Data Storage

Data Storage service using Ontology's DDXF

Data is a form of resource, be it simulated data or any other type of discrete data.

Data is also diverse in the sense that static data can be stores once and used perpetually, since it does not change, while dynamic data updates constantly and the records must be updated in real time in order to maintain it's integrity.

Considering data privacy, certain data can be made available to the consumers in the form of copies or duplicates. Some data can also be made available such that the data provider is not exposed, while the data can only be processed using an algorithm (provided by the data consumer) and the final result is shared with them.

All the roles and components described below have been defined in, and are derived from the Generic Resource Exchange Protocol (GREP). Please refer to the protocol specifications for more details.

Data Storage and Processing

Generally speaking, the RP (resource provider) needs to arrange the storage and access services for the data that is to be made available for purchase.

There are several different storage options. The RP may choose to setup and use their own storage service or they may use storage services such as cloud storage, or use decentralized storage platforms like ONTFS. If data is stored on a hosted platform, data security and integrity can be ensured using cryptography and other techniques, as necessary.

When an RC wishes to access the data, they need to send a request token to the data storage service. The request token can be a JWT token generated by the RC by signing a DToken.

Before granting access, the data service needs to check the validity of the DToken by querying the blockchain explorer, fetch the DToken's owner details (public key linked to the ONT ID), and verify the validity of the JWT token.

Once the verification is successful, both parties use the ONT ID to set up a secure data transfer channel, and transmit the data.

There are two methods for data access:

1.Fetching the data directly. This can be viewed as a transfer of ownership with respect to a copy of the data. Other permissions such as the authority to transfer, etc. can be fixed on the basis of transaction terms. The data can be decrypted and processed as necessary.

  • RC fetches the data from the storage service via the secure channel. For instance, real time data streaming is carried out via the secure channel to transfer data to the RC;

  • If the data is encrypted (stored encrypted on the hosting platform), the RC needs to send a request to the RP in order to obtain the decryption key. RP first needs to confirm the identity of the party sending the request, and then send the decryption key to the RC. Other cryptographic techniques can be used to enhance data security when transferring data. For example, proxy re-encryption can be used to transfer the encrypted data in order to reduce the number of times data is encrypted and decrypted

2. Request to analyze results. This can be viewed as a permission to access the data. If the RP does not wish to share the original, raw data with a consumer, they may use this method. The RC first provides the algorithm that needs to be run on the data. The algorithm is then executed with the data, and finally the result is shared with the RC via a secure channel. The data processing environment to execute the algorithm can be provided by the RP, or a third party platform may also be used.

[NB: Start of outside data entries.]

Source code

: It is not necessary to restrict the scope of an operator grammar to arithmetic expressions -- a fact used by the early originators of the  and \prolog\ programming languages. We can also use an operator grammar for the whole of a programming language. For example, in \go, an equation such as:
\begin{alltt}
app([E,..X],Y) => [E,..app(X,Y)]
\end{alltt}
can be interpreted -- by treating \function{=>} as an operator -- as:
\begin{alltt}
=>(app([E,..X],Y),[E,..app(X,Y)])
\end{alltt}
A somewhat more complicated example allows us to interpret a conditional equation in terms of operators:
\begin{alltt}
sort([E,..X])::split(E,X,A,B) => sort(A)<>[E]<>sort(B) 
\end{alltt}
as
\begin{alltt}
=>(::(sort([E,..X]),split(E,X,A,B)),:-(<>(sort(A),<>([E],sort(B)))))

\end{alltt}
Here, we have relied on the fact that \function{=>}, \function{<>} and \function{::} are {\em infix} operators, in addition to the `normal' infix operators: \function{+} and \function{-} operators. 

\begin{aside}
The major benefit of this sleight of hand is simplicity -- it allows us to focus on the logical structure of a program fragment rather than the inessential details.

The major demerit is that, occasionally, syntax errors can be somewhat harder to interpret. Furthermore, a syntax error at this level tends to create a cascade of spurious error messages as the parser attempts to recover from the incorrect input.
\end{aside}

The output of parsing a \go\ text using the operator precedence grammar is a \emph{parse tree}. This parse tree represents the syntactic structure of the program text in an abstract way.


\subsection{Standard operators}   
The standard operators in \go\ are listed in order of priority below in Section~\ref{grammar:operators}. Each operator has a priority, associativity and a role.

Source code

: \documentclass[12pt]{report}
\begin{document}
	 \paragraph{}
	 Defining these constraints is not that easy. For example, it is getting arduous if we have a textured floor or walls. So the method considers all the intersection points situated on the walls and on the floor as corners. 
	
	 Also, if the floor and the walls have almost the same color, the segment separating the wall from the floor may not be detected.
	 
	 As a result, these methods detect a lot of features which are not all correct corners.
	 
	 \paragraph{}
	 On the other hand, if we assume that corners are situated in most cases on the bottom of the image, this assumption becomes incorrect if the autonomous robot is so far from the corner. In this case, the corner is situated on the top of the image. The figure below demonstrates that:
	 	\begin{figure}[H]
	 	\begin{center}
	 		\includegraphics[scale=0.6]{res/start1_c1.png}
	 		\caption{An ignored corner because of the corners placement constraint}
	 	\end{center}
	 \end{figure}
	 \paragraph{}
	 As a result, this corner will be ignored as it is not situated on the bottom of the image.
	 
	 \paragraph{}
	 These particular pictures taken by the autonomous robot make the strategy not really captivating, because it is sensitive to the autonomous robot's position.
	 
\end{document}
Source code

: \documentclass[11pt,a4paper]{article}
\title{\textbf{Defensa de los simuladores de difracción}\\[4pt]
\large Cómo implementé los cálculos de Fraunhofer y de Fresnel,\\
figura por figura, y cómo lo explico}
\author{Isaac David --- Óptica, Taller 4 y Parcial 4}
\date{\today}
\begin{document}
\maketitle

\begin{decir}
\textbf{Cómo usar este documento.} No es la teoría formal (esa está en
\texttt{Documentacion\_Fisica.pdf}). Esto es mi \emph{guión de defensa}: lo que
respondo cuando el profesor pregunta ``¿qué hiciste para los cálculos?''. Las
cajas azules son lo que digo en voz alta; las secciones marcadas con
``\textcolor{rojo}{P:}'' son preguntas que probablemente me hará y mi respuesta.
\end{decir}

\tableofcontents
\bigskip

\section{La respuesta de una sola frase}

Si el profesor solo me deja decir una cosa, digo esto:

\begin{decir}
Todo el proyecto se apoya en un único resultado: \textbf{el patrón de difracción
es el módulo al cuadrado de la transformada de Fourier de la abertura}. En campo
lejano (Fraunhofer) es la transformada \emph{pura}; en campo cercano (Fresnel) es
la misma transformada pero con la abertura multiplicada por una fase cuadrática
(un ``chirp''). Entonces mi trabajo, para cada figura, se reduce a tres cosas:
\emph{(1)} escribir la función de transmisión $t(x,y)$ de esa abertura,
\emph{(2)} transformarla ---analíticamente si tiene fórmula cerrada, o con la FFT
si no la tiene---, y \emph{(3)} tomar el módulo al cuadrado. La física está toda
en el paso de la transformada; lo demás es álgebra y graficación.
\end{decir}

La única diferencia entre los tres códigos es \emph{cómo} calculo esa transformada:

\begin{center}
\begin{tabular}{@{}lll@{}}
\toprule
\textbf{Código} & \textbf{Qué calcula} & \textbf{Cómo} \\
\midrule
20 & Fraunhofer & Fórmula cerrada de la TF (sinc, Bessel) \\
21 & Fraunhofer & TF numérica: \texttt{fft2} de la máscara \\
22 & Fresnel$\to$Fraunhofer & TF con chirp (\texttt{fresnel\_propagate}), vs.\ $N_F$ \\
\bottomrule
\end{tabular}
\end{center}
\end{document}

To ensure the privacy and security of the data during the execution process, the RP can first ensure the environment is suitable for the same before proceeding with the real data and the algorithm.

If the RC isn't willing to share the algorithm with the RP, they may choose to carry out the data processing in a reliable third party environment. The third party carries out the execution, and then shares the result with RC and RP as per the contract terms.

Data Privileges and Management

The DToken protocol is used to generate tokens that signify data access and ownership privileges. This tokenization is carried out by the using the underlying blockchain technology of Ontology.

The data access permission token attributes of in DToken adheres to the system token privilege management specifications. The token attributes use the resource exchange and data processing and interaction processes that are part of the marketplace and assures blockchain technology's high security, tamper-proof, and traceable system characteristics.

Self-sovereign Data Usage

Data can be cleared, modelled, and analyzed to create new data. This new data also has an ONT ID. To enhance self-sovereign features for the data, the ONT ID document can be extended in the following manner:

type DataDDO struct{
  Name // Data name
  Fingerprint // Unique digital fingerprint of the data, required to generate an ONT ID for the data
  Description // Brief description
  Protocol    // Storage and access protocol, for e.g. HTTPS, IPFS, etc.
  Location    // Access path or address
  SourceData  // Original data list, ONT ID of original data
  Transformer // ONT ID of the party that processed the data
}

One method of extension could be where the above described structure can be included in the ONT ID attribute.

Based on the differences in data structure, the way a digital fingerprint is drawn also varies. Static data uses the hash value. Big data can be divided into groups and generate a merkle tree, then use the merkle root as the fingerprint. Dynamic data can use the unique identifier of the data source.

When details regarding the available data is published, the metadata should be provided. The metadata is open for the consumers to explore and make a choice. The metadata should follow a standard. The recommended standard can be found at schema.org.

Data Description Template

A unique identifier should be allocated for the data that is transmitted to the chain, which is the data ONT ID generated by the provider. The publisher also submits other details regarding the data. The publisher can be an individual or a group, determined based on the ONT ID structure. Besides, there is more data that can be included in the metadata structure, such as the version no., license no., etc.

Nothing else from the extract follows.